__WHAT YOU HAVE TO DO__
Beginning with the line that holds "visible or not." and finishing with the line that holds "- ✅ **CRUD Operations**", repeat the listing exactly, leaving every picture out.
(DATA TO EXAMINE begins)
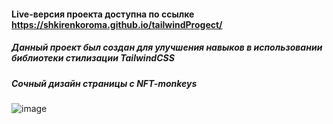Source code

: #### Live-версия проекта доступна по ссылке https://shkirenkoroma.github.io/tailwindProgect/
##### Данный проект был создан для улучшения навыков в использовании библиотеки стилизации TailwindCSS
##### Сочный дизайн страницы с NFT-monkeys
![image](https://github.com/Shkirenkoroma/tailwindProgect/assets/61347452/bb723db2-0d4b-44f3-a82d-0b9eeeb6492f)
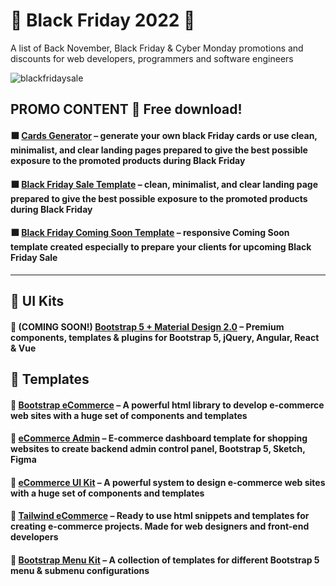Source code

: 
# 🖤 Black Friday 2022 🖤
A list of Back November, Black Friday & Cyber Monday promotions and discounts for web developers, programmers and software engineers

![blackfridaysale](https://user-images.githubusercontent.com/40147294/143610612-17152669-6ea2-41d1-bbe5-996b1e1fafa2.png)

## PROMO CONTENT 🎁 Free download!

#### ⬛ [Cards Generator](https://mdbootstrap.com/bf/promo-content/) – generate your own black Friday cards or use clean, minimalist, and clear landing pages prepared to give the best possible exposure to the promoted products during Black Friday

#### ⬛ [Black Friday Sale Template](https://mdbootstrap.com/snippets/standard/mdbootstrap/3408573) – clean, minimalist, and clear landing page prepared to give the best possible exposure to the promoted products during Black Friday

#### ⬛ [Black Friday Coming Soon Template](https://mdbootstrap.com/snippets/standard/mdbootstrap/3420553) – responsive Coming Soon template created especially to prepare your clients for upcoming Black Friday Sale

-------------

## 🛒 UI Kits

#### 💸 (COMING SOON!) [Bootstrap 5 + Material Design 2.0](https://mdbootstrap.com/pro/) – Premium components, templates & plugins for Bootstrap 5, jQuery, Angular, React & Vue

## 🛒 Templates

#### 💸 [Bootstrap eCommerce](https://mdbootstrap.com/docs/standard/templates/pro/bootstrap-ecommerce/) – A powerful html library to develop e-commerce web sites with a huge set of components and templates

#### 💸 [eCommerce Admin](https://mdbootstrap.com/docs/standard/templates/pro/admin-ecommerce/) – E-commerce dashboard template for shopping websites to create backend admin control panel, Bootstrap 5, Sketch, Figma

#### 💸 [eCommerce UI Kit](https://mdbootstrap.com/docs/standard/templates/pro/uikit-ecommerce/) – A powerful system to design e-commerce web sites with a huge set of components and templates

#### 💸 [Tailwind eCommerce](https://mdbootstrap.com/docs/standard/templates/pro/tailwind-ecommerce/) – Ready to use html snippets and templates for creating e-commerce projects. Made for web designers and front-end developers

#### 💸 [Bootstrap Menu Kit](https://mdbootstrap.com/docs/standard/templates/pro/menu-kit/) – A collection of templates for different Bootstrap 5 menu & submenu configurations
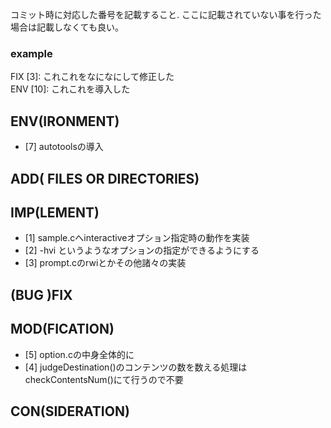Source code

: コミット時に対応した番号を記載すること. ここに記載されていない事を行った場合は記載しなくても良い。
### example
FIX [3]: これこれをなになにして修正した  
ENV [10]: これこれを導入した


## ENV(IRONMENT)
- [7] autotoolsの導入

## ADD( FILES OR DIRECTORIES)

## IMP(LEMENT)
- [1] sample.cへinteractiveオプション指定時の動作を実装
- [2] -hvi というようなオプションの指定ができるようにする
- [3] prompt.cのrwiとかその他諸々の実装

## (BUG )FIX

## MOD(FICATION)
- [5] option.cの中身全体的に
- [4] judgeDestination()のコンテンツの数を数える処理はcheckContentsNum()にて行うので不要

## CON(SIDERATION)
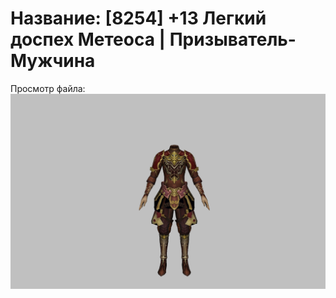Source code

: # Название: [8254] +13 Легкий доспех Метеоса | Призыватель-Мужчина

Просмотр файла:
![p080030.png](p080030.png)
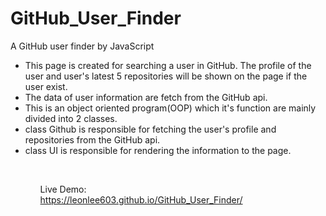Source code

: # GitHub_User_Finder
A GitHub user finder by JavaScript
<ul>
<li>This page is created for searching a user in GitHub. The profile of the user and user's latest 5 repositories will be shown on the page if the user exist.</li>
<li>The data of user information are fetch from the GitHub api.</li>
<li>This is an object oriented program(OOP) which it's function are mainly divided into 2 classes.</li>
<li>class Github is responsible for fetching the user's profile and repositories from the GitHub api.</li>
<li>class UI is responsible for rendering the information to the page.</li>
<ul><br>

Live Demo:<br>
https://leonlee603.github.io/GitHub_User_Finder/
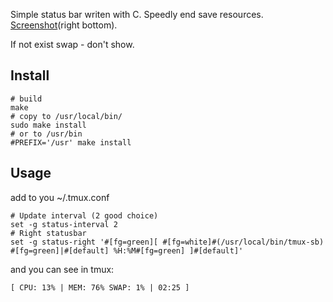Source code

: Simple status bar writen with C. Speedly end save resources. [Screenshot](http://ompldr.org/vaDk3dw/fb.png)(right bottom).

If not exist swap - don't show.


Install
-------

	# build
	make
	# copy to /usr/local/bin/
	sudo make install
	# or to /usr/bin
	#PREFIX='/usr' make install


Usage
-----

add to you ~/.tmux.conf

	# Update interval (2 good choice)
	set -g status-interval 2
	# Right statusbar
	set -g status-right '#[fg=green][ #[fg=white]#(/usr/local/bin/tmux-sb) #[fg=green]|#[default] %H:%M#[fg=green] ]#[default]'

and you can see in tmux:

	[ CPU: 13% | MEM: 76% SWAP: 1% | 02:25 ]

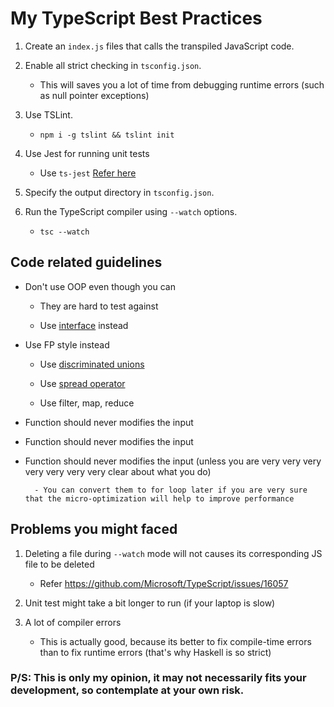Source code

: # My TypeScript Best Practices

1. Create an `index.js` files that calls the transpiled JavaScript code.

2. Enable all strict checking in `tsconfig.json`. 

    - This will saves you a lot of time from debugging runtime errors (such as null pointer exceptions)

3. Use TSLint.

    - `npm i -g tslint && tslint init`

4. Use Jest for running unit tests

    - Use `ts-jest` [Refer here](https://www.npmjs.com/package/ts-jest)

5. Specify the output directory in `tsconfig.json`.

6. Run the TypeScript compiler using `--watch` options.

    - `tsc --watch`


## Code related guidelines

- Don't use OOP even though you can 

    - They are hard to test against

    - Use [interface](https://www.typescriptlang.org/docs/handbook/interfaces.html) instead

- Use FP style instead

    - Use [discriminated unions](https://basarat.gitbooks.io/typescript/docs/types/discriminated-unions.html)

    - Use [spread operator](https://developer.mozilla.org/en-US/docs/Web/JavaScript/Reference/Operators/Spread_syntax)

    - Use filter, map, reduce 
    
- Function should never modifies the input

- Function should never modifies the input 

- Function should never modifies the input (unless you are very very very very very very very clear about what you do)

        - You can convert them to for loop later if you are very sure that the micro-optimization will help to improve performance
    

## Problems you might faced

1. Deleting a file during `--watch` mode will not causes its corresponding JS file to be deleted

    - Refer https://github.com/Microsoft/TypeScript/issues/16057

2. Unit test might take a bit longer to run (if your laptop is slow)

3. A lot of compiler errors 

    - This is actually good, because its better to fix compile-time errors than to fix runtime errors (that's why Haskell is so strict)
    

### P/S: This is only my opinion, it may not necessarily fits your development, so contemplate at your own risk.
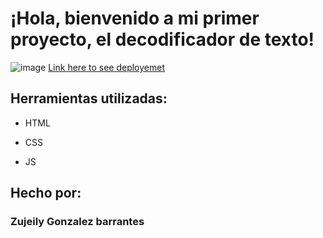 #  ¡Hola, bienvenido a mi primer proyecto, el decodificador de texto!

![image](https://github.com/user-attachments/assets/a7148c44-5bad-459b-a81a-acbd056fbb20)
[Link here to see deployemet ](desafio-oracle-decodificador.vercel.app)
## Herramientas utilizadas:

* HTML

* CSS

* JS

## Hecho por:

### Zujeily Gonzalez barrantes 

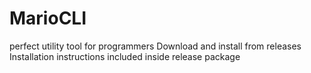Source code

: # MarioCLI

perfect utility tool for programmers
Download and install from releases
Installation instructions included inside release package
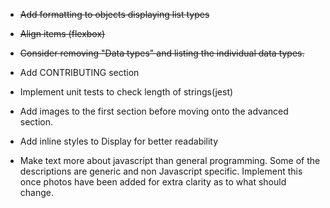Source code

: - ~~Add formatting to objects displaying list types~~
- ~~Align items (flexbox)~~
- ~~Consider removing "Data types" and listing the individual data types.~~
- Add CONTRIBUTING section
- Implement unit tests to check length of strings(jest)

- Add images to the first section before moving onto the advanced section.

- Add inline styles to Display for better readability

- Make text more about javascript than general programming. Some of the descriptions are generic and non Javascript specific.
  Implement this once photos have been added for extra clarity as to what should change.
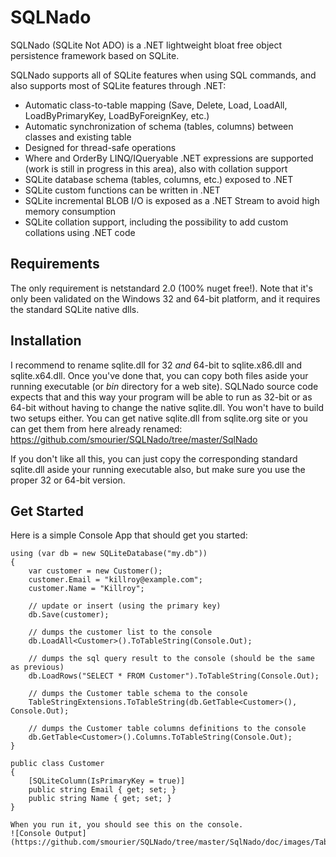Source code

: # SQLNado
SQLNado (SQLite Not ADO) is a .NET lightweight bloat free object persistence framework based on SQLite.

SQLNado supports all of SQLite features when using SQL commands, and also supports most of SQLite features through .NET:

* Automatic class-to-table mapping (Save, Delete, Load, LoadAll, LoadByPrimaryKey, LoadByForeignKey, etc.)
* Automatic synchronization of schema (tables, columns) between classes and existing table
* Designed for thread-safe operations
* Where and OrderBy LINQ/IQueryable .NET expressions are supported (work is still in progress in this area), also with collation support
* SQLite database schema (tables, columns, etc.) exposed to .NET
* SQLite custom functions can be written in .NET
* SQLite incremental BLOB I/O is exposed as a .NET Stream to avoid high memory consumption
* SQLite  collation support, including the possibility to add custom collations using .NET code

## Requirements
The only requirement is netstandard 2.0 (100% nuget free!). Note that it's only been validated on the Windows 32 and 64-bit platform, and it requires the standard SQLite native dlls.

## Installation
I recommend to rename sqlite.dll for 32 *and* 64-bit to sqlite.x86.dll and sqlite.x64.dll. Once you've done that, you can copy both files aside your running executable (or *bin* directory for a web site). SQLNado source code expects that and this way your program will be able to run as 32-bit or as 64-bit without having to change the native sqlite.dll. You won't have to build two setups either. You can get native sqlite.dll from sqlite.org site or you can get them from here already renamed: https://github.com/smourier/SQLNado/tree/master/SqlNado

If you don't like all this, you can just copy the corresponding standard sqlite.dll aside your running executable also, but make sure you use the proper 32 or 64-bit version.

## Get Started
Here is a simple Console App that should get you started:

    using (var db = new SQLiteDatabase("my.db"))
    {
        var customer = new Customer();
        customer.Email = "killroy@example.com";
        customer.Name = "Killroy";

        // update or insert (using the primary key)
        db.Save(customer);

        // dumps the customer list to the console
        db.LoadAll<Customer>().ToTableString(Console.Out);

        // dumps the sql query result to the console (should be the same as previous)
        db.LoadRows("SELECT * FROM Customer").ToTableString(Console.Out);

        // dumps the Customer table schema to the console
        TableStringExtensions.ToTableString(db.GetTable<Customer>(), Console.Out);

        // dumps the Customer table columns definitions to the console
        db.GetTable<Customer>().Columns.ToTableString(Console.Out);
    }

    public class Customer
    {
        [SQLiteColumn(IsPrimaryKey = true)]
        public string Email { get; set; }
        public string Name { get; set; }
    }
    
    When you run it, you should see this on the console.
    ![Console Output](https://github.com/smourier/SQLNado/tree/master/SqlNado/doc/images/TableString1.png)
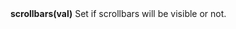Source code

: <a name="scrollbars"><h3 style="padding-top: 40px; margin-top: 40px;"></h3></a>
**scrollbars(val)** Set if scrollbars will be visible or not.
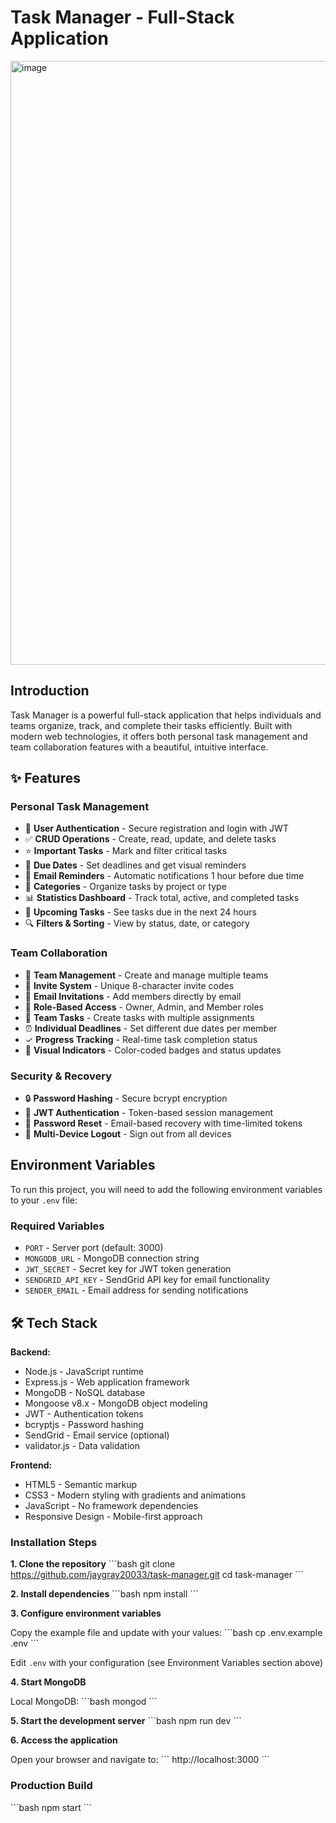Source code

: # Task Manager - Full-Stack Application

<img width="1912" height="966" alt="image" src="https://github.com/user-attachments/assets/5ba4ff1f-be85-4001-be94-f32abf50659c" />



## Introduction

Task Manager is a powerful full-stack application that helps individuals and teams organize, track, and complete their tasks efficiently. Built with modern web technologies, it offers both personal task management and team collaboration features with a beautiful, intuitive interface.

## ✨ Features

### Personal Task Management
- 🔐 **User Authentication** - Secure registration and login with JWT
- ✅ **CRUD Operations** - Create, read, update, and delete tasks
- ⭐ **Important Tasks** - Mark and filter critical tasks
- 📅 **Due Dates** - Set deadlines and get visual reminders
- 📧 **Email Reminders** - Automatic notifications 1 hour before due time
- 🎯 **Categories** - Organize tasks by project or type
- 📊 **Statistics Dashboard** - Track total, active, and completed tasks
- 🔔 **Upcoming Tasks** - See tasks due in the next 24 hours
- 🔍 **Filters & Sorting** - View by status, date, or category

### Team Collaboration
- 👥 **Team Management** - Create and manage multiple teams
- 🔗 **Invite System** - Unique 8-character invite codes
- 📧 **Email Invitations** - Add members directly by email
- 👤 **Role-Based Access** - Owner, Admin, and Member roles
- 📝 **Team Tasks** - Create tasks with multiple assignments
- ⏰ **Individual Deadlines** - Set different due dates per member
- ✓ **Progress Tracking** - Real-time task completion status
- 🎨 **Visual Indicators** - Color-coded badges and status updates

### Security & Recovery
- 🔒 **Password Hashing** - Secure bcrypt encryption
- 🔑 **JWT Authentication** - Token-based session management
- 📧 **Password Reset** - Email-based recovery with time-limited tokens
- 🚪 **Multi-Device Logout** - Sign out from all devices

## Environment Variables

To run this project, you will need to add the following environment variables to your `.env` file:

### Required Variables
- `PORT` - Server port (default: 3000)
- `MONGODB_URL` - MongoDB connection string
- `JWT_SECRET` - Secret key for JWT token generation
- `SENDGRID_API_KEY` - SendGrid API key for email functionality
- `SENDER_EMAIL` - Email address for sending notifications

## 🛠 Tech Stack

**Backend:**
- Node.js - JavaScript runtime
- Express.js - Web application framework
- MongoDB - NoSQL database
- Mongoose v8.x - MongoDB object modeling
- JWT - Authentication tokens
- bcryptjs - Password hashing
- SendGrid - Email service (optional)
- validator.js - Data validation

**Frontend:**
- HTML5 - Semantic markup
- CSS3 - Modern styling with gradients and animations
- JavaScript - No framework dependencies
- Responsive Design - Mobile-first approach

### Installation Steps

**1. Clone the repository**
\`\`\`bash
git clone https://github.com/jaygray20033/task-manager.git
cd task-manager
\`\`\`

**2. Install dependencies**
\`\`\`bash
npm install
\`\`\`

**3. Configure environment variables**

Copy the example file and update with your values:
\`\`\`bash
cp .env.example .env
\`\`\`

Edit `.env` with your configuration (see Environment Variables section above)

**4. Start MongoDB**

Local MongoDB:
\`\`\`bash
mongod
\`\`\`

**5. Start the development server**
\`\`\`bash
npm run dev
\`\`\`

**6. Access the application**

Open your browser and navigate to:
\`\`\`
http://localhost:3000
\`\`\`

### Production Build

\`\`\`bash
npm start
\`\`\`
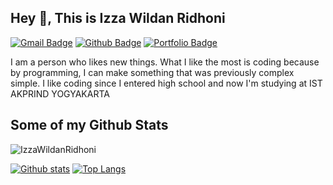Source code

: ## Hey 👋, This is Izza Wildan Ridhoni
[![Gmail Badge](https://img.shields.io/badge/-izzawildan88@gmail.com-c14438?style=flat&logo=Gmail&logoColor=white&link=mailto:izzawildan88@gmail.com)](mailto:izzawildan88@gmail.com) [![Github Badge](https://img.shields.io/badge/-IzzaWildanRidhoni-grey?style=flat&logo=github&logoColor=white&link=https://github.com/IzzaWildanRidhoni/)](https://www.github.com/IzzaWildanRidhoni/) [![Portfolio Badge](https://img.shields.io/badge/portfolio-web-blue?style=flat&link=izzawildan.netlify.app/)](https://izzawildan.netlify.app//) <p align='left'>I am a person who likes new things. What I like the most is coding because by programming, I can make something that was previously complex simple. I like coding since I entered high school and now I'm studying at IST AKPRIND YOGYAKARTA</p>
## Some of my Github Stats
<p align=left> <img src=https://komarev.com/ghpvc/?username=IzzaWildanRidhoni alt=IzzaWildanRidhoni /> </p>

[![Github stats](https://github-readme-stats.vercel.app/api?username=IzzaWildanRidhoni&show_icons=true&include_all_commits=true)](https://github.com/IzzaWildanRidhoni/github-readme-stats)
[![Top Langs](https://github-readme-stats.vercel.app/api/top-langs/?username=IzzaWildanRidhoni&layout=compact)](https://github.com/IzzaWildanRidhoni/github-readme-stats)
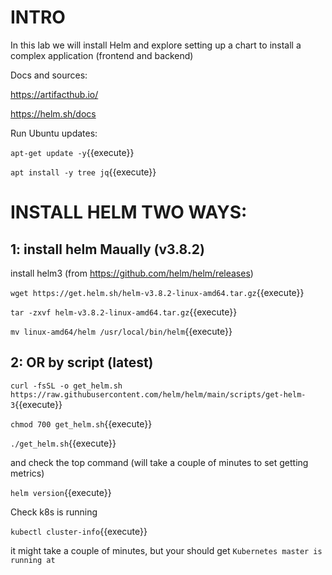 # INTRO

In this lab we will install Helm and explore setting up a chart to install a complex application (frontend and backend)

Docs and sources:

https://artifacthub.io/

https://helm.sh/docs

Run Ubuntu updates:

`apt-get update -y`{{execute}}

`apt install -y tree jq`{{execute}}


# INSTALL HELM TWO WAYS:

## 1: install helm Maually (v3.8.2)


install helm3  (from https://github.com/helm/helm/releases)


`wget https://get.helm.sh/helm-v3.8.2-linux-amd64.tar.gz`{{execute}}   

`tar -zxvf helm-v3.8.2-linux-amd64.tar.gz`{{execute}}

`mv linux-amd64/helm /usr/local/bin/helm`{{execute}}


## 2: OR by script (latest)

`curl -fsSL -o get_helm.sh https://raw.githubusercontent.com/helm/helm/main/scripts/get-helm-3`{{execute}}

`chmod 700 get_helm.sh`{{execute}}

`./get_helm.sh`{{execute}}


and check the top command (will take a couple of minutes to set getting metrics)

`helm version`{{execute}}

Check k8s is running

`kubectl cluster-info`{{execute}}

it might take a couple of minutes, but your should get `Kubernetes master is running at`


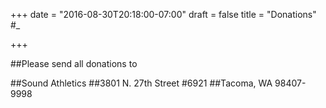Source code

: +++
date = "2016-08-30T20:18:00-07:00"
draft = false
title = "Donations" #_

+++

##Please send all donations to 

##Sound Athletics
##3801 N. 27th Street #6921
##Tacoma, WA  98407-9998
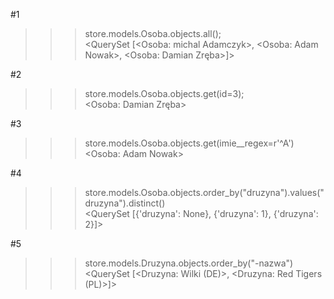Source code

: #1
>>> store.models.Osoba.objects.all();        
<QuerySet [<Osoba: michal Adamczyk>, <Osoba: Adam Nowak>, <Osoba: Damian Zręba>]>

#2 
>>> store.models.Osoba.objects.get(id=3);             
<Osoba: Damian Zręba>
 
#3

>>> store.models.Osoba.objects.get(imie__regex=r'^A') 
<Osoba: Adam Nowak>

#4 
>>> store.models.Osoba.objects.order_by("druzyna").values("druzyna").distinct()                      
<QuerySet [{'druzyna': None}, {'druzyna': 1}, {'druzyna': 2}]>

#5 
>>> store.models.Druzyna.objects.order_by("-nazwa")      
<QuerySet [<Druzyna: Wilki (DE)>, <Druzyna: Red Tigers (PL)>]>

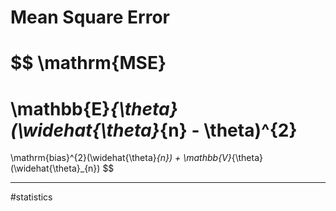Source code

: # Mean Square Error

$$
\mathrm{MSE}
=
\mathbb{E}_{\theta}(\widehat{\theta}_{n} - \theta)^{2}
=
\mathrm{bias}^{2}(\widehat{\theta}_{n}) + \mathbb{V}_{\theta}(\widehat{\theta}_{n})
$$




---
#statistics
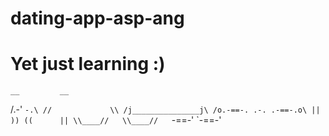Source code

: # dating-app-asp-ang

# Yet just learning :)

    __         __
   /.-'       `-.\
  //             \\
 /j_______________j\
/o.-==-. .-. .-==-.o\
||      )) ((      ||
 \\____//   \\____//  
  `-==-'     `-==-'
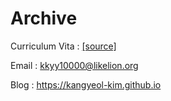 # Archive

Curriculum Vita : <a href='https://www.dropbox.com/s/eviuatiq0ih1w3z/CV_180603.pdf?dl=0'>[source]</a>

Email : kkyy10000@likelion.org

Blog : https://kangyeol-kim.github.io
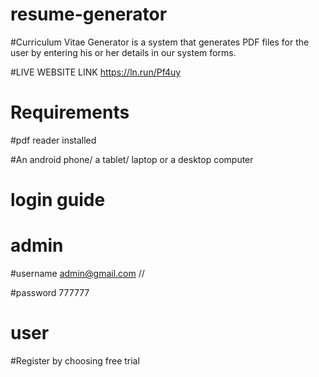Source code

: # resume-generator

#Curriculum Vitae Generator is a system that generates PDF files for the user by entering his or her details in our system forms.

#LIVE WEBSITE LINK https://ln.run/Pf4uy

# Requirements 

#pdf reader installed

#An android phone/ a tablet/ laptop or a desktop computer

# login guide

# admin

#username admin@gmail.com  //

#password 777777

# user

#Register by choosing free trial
(DATA TO EXAMINE ends)
__EXERCISE ANSWER__
**scrollbars(val)** Set if scrollbars will be visible or not.
Source code

: # Task Manager - Full-Stack Application

<img width="1912" height="966" alt="image" src="https://github.com/user-attachments/assets/5ba4ff1f-be85-4001-be94-f32abf50659c" />



## Introduction

Task Manager is a powerful full-stack application that helps individuals and teams organize, track, and complete their tasks efficiently. Built with modern web technologies, it offers both personal task management and team collaboration features with a beautiful, intuitive interface.

## ✨ Features

### Personal Task Management
- 🔐 **User Authentication** - Secure registration and login with JWT
- ✅ **CRUD Operations** - Create, read, update, and delete tasks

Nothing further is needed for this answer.